Is there any trick to have an 8-bit pseudo string? Does this actually reduce memory consumption? Or, is there a way to store 8-bit characters in > two < one Java 16bit characters, which can avoid this kind of memory waste? Thank you for any confusing answers... Editor: Hi, thank you for your answers I know the variable length attribute of UTF - 8 However, since my source is an 8 - bit byte, I understand (obviously wrong) that it only needs 8 - bit UTF - 8 words Does the UTF-8 conversion actually save the strange symbols you see when you see "cat somebinary" on the CLI? I think UTF - 8 is only used to map the bytes of each possible 8 - bit word to a specific 8 - bit word of UTF - 8 Wrong?
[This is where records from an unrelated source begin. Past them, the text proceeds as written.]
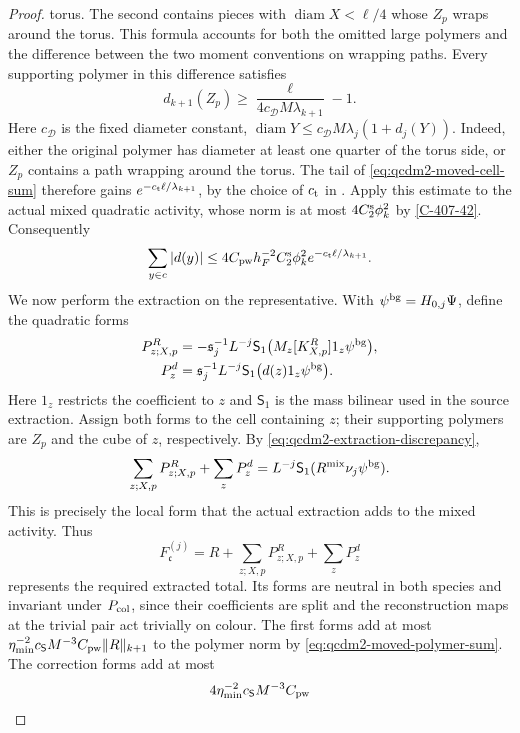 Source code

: \documentclass[11pt,letterpaper,reqno]{amsart}
\theoremstyle{definition}
\theoremstyle{remark}
\begin{document}
\begin{proof}
torus.  The second contains pieces with
$\operatorname{diam}X<\ell/4$ whose $Z_p$ wraps around
the torus.  This formula accounts for both the omitted
large polymers and the difference between the two
moment conventions on wrapping paths.
Every supporting polymer in this difference satisfies
\[
 d_{k+1}(Z_p)\ge
 \frac{\ell}{4c_{\mathcal D}M\lambda_{k+1}}-1.
\]
Here $c_{\mathcal D}$ is the fixed diameter constant,
$\operatorname{diam}Y\le c_{\mathcal D}M\lambda_j(1+d_j(Y))$.
Indeed, either the original polymer has diameter at least
one quarter of the torus side, or $Z_p$ contains a path
wrapping around the torus. The tail of
\eqref{eq:qcdm2-moved-cell-sum} therefore gains
$e^{-c_{\rm t}\ell/\lambda_{k+1}}$, by the choice of
$c_{\rm t}$ in \cite[Prop. 10.1]{QCDM1}.
Apply this estimate to the actual mixed quadratic activity,
whose norm is at most $4C_2^{\rm s}\phi_k^2$ by
\cref{C-407-42}.
Consequently
\begin{equation}\label{eq:qcdm2-seam-discrepancy}
 \sum_{y\in c}|d(y)|
 \le4C_{\rm pw}h_F^{-2}C_2^{\rm s}\phi_k^2
                       e^{-c_{\rm t}\ell/\lambda_{k+1}}.
\end{equation}
We now perform the extraction on the representative.
With $\psi^{\rm bg}=H_{0,j}\Psi$, define the quadratic
forms
\begin{align*}
 P^R_{z;X,p}
  &=-\mathfrak s_j^{-1}L^{-j}
          \mathsf S_1\bigl(M_z[K^R_{X,p}]1_z\psi^{\rm bg}\bigr),\\
 P^d_z
  &=\mathfrak s_j^{-1}L^{-j}
          \mathsf S_1\bigl(d(z)1_z\psi^{\rm bg}\bigr).
\end{align*}
Here $1_z$ restricts the coefficient to $z$ and
$\mathsf S_1$ is the mass bilinear used in the source
extraction.  Assign both forms to the cell containing
$z$; their supporting polymers are $Z_p$ and the cube
of $z$, respectively.  By
\eqref{eq:qcdm2-extraction-discrepancy},
\[
 \sum_{z;X,p}P^R_{z;X,p}+\sum_zP^d_z
       =L^{-j}\mathsf S_1(R^{\rm mix}\nu_j\psi^{\rm bg}).
\]
This is precisely the local form that the actual
extraction adds to the mixed activity.  Thus
\[
 F_{\mathfrak c}^{(j)}
       =R+\sum_{z;X,p}P^R_{z;X,p}+\sum_zP^d_z
\]
represents the required extracted total.  Its forms
are neutral in both species and invariant under
$P_{\rm col}$, since their coefficients are split and
the reconstruction maps at the trivial pair act
trivially on colour.
The first forms add at most
$\eta_{\min}^{-2}c_{\mathsf S}M^{-3}C_{\rm pw}\|R\|_{k+1}$
to the polymer norm by
\eqref{eq:qcdm2-moved-polymer-sum}.
The correction forms add at most
\[
 4\eta_{\min}^{-2}c_{\mathsf S}M^{-3}C_{\rm pw}
\]
\end{proof}
\end{document}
I thought about using Base64, but it's terrible because it only uses 7 bits

Reformulated question: is there a smarter way to convert bytes to strings? Perhaps my favorite is to convert byte [] to char [], but after that, I still have 16 bit words

Other use case information:

I am adjusting jedis (the Java client of NoSQL redis) as the "original storage layer" of hypergraphdb Therefore, jedis is another "database" database My problem is that I must always provide jedis with byte [] data, but internally, > redis < (actual server) only processes "binary security" strings Since redis is written in C language, char is 8 bits long and AFAIK is 7 bits instead of ASCII However, in jedis, in the Java world, each character is 16 bits long internally I don't know this code yet, but I want jedis to convert this Java 16 bit string into a redis compliant 8-bit string ([here] [3]) It says it extends filteroutputstream I want to bypass it byte [] < - > string full conversion and use filteroutputstream...?)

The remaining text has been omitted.